EXERCISE: In the listing, some lines may hold the string "WaitForPreviousFrame"; report how many do, as a bare number.

MATERIALS PROVIDED:

..............................

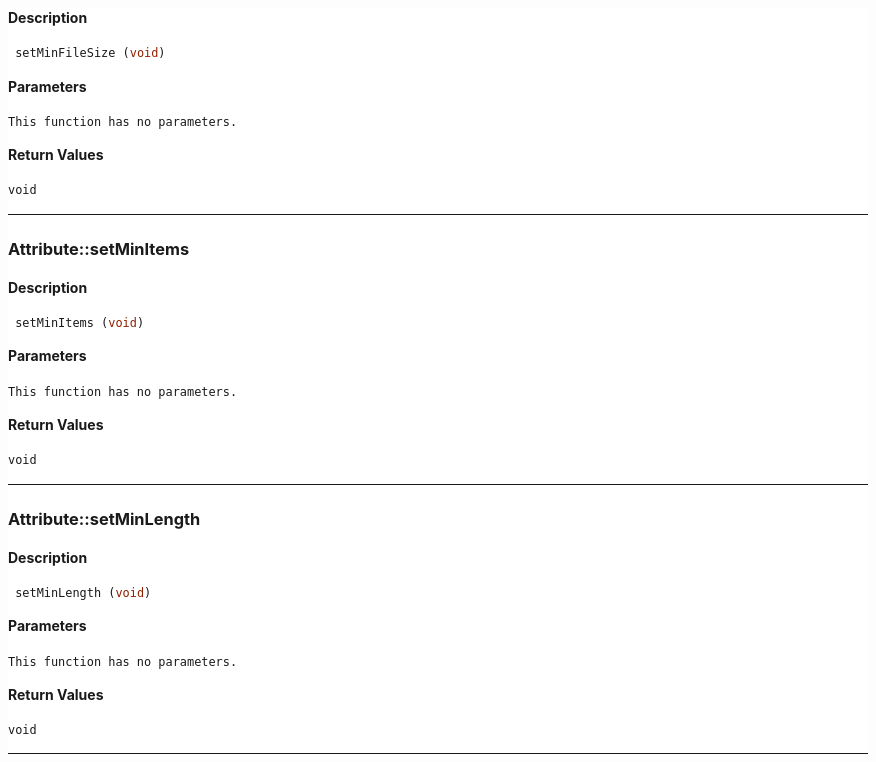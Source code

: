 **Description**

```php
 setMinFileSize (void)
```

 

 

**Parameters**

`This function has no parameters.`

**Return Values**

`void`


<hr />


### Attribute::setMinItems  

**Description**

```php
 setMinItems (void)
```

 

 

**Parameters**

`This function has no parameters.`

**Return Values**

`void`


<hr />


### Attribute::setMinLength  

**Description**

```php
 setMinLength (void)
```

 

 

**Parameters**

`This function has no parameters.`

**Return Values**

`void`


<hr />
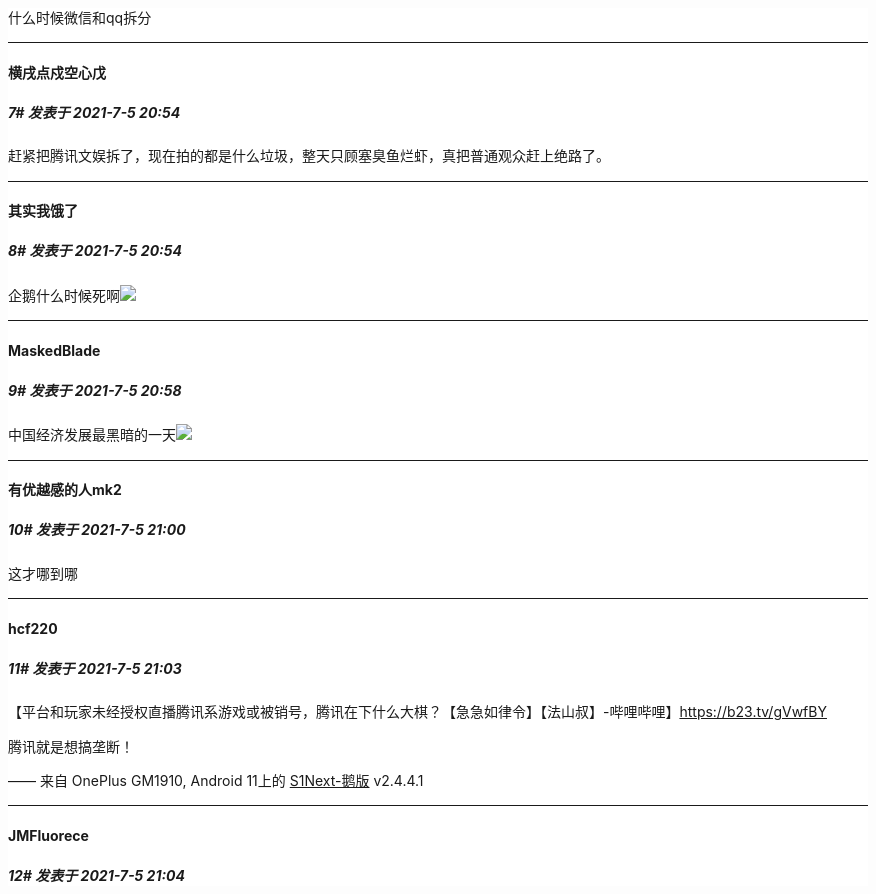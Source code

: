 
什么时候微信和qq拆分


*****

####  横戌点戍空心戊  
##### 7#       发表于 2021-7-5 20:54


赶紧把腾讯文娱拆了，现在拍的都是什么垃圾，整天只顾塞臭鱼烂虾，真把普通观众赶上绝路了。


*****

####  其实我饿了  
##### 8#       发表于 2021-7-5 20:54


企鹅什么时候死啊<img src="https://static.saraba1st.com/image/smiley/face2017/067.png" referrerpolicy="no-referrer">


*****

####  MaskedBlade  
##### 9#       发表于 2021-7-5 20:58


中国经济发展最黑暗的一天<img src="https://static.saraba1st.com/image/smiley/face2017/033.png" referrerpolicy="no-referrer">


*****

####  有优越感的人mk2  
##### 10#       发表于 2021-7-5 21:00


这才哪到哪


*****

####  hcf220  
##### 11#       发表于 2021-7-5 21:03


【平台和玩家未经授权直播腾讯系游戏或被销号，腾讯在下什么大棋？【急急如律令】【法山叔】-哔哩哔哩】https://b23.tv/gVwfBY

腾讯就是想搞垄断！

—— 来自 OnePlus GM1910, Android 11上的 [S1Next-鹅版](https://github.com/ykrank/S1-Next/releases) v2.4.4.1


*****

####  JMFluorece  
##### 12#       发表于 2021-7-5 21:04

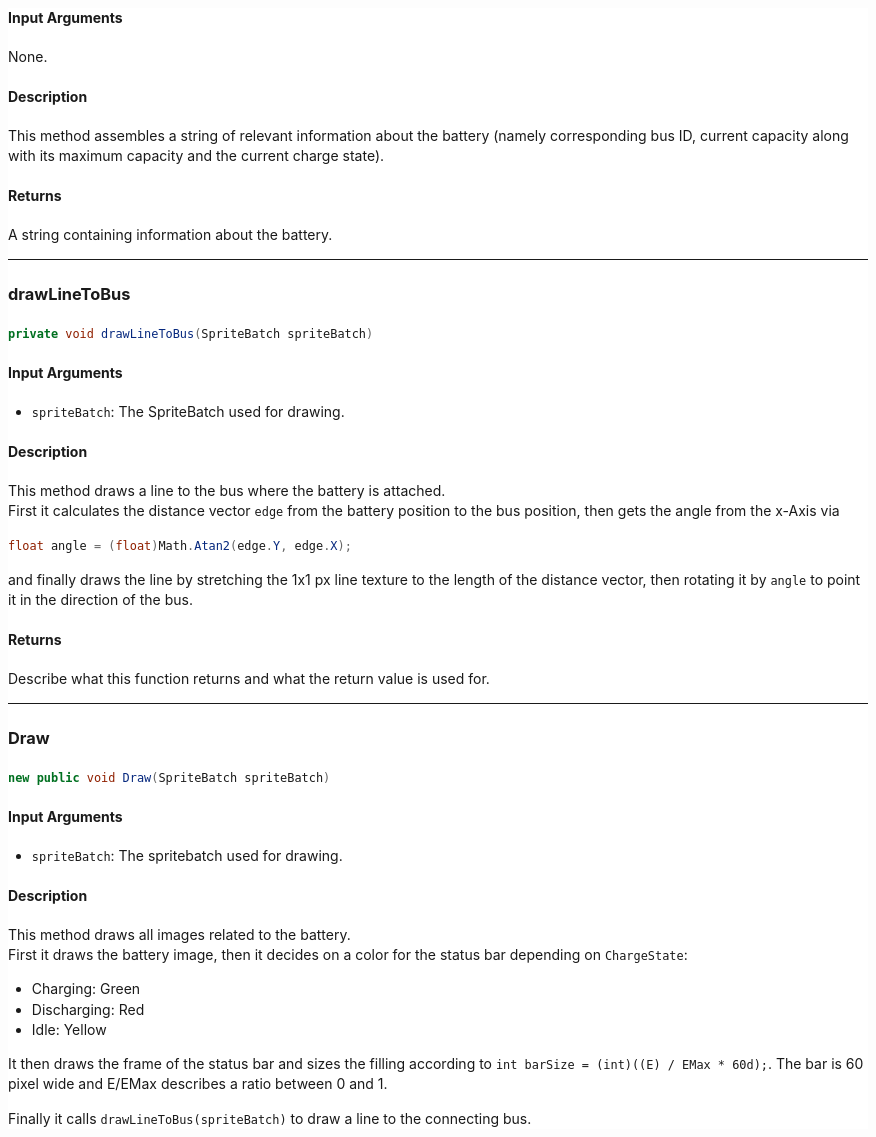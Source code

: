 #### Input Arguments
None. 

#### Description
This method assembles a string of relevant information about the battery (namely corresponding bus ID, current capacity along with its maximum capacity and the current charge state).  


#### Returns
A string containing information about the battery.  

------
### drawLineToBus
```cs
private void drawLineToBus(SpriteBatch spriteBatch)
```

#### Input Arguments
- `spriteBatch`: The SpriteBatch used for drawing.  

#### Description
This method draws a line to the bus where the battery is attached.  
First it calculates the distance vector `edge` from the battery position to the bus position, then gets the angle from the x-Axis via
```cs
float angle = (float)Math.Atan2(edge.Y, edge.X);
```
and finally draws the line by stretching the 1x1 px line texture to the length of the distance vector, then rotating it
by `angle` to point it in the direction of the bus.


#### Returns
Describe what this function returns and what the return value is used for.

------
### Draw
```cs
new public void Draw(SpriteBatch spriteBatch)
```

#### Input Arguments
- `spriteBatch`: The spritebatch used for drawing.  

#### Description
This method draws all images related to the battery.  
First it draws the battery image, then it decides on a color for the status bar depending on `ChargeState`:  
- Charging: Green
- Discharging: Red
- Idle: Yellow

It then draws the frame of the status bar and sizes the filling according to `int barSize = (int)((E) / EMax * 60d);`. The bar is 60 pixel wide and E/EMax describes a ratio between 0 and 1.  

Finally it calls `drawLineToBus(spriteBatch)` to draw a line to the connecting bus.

..............................

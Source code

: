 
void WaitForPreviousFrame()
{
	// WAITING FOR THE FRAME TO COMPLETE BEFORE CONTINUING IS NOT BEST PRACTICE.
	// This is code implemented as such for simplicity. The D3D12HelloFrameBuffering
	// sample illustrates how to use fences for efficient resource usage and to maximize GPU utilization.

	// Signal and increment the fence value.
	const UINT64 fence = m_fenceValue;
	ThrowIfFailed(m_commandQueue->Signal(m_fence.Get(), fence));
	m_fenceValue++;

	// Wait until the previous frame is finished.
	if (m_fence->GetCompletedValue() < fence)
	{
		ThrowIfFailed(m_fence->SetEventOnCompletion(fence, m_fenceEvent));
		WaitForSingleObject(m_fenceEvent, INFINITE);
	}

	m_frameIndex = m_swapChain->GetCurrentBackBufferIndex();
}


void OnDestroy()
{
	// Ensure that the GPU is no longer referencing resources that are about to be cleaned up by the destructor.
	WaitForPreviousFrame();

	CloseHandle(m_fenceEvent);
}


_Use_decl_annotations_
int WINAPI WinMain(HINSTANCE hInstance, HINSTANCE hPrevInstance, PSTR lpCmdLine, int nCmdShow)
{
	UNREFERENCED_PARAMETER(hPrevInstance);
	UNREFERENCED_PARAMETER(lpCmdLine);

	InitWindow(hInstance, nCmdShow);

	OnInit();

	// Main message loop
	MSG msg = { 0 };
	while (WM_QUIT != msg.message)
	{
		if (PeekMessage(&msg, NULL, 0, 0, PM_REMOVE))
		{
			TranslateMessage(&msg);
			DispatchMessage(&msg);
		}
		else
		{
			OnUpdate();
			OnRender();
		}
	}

..............................

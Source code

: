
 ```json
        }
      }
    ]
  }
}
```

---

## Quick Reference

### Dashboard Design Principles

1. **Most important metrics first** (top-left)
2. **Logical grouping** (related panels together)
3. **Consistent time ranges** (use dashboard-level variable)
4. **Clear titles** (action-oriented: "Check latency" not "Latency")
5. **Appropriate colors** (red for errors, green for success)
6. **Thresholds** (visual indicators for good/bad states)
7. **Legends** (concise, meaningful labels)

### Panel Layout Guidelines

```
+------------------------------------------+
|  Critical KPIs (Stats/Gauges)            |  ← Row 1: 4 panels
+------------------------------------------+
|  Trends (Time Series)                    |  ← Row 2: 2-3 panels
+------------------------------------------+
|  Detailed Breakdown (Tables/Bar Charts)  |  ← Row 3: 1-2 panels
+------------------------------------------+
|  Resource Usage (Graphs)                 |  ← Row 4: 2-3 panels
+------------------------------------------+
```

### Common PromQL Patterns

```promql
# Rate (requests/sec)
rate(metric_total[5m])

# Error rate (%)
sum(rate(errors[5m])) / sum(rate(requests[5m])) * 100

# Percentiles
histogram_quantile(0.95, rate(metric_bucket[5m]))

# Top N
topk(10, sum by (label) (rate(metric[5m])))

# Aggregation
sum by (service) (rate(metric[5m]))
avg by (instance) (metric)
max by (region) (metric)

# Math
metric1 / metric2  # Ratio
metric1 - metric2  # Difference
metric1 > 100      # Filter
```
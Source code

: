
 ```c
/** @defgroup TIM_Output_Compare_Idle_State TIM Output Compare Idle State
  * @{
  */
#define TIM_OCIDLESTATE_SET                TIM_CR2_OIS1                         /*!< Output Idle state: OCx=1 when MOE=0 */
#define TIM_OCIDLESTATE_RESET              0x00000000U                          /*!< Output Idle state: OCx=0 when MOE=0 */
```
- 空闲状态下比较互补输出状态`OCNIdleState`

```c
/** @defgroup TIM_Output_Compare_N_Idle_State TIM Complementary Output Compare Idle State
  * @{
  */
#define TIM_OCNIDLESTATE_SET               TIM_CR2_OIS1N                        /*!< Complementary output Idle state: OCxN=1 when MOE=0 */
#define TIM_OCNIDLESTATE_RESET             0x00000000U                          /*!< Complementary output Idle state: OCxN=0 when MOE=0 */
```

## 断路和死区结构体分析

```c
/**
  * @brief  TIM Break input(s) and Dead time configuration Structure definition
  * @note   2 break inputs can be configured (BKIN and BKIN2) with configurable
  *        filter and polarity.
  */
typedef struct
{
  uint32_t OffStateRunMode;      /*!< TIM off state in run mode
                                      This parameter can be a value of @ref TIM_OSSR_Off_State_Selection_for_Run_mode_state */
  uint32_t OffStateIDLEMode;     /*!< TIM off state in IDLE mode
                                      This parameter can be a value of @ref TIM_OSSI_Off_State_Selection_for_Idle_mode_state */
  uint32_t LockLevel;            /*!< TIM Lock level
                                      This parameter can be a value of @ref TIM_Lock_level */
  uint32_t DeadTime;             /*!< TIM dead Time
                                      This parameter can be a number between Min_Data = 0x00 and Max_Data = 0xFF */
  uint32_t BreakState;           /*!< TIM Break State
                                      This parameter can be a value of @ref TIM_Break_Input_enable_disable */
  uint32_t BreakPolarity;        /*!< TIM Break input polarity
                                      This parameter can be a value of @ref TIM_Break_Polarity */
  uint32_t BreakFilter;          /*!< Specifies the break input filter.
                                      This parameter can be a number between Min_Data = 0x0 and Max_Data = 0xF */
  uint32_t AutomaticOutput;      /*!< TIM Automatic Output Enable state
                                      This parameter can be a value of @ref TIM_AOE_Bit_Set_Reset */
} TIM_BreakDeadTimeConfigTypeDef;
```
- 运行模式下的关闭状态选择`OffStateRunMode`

..............................

EXPECTED ANSWER: 2